EXERCISE PROMPT:
Your response must be made up of each line in the data below that contains the string "friends".

.....

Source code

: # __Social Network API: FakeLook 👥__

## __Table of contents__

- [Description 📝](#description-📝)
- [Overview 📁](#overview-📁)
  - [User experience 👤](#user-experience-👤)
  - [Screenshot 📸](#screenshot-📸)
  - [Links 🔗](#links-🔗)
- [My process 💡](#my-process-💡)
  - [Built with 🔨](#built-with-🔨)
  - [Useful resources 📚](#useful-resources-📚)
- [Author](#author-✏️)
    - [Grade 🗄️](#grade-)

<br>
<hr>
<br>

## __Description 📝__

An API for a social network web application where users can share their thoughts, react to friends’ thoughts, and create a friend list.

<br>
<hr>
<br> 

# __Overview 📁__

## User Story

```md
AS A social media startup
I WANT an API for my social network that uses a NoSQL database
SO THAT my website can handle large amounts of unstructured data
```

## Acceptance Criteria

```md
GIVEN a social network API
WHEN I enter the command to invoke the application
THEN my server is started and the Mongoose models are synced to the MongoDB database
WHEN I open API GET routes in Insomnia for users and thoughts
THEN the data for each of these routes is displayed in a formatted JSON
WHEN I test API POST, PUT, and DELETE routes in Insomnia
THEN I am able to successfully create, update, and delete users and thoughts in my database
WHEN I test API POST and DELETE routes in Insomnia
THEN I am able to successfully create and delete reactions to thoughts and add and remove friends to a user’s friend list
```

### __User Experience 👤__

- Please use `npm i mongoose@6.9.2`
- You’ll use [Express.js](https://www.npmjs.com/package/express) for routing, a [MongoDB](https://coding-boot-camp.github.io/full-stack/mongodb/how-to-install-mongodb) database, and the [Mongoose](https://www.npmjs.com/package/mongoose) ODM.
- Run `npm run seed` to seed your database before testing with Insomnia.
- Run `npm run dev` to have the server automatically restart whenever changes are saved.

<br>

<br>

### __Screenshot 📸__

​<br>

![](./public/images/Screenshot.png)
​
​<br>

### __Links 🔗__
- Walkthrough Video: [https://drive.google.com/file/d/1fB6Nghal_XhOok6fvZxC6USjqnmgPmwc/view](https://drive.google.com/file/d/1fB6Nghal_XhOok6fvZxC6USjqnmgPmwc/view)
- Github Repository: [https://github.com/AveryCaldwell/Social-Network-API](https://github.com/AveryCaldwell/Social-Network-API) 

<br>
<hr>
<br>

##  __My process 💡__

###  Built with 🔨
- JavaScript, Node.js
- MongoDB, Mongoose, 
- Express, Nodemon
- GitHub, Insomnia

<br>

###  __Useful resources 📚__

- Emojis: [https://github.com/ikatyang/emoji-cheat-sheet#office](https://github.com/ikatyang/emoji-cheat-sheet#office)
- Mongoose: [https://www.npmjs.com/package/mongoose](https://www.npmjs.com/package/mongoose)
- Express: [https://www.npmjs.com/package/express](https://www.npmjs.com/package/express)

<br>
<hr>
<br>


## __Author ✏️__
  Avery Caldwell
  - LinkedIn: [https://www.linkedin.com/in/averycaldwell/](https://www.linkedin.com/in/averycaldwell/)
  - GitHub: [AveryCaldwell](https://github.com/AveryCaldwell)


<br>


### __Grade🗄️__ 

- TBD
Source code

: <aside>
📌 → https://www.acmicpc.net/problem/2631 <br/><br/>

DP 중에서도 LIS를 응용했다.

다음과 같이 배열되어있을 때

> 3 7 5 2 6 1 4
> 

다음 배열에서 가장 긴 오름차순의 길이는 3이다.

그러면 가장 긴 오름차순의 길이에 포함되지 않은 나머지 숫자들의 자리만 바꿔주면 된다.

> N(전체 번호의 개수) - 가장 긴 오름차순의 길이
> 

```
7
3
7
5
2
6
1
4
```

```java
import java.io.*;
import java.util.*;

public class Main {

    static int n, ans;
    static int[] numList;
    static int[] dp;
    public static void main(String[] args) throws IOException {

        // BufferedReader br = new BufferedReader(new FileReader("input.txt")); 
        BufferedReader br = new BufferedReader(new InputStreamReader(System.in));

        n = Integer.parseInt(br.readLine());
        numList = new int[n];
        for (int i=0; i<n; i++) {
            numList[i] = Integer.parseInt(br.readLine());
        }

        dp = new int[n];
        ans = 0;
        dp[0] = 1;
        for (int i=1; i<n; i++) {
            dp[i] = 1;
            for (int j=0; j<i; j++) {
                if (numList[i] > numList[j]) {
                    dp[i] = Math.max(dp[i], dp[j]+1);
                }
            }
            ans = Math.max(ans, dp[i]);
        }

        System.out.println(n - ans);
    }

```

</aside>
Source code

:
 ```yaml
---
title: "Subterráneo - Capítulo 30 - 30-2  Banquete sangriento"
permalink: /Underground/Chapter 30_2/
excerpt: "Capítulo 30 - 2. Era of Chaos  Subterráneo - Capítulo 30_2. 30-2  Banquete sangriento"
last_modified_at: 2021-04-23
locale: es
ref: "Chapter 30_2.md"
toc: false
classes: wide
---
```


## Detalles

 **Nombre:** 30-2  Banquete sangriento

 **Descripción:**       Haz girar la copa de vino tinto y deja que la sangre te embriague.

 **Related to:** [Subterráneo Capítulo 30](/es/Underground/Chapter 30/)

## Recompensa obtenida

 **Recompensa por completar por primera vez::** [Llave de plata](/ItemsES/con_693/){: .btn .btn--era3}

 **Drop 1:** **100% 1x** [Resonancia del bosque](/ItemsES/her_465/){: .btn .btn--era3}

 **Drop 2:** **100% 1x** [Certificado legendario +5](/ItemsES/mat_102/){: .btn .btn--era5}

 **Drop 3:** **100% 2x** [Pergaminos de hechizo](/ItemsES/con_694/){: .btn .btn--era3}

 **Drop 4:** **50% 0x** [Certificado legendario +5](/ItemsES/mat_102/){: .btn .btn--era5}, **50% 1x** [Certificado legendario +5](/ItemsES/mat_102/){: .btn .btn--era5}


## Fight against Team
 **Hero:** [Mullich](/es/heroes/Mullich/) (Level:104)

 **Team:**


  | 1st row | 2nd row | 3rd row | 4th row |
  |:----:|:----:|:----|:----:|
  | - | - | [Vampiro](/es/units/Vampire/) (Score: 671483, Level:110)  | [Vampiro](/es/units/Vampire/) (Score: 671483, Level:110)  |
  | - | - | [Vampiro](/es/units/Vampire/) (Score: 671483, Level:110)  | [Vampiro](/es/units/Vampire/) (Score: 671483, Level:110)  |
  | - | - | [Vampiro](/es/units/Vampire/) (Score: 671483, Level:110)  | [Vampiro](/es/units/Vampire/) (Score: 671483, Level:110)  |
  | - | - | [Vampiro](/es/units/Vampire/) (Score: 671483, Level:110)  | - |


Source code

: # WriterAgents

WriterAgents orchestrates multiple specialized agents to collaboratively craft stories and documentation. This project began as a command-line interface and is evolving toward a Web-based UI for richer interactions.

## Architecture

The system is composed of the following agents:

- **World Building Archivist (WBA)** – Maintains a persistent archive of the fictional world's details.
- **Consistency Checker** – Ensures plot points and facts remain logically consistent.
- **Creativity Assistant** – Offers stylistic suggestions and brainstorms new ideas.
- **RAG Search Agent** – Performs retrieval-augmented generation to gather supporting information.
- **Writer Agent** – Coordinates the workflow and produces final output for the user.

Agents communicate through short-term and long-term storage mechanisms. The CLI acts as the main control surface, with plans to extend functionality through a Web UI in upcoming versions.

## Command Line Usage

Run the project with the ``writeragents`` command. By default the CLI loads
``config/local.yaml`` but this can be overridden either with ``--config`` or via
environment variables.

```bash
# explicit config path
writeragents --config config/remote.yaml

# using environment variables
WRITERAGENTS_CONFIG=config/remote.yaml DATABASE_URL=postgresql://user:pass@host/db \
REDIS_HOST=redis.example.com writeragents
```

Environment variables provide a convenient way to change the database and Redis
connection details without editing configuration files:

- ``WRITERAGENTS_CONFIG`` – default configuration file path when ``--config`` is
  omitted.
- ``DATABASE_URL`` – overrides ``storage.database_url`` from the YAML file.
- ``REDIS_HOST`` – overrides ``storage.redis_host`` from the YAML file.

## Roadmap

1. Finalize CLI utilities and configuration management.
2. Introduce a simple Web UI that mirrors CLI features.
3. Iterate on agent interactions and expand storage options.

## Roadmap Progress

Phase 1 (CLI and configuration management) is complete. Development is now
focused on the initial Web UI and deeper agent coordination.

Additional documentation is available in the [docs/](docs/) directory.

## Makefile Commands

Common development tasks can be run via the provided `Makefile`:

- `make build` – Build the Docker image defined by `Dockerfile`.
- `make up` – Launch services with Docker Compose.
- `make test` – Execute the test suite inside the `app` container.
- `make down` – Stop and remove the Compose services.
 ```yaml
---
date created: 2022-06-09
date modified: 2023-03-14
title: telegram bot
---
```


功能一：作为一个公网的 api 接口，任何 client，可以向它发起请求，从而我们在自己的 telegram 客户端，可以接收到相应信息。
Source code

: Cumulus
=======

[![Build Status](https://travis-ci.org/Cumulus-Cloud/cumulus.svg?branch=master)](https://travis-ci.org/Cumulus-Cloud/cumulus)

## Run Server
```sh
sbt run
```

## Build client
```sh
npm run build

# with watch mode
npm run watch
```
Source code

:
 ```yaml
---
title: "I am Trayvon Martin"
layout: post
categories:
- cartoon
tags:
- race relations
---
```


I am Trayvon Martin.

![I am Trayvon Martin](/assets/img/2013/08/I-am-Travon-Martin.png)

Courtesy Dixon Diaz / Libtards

.....

ANSWER:
An API for a social network web application where users can share their thoughts, react to friends’ thoughts, and create a friend list.
THEN I am able to successfully create and delete reactions to thoughts and add and remove friends to a user’s friend list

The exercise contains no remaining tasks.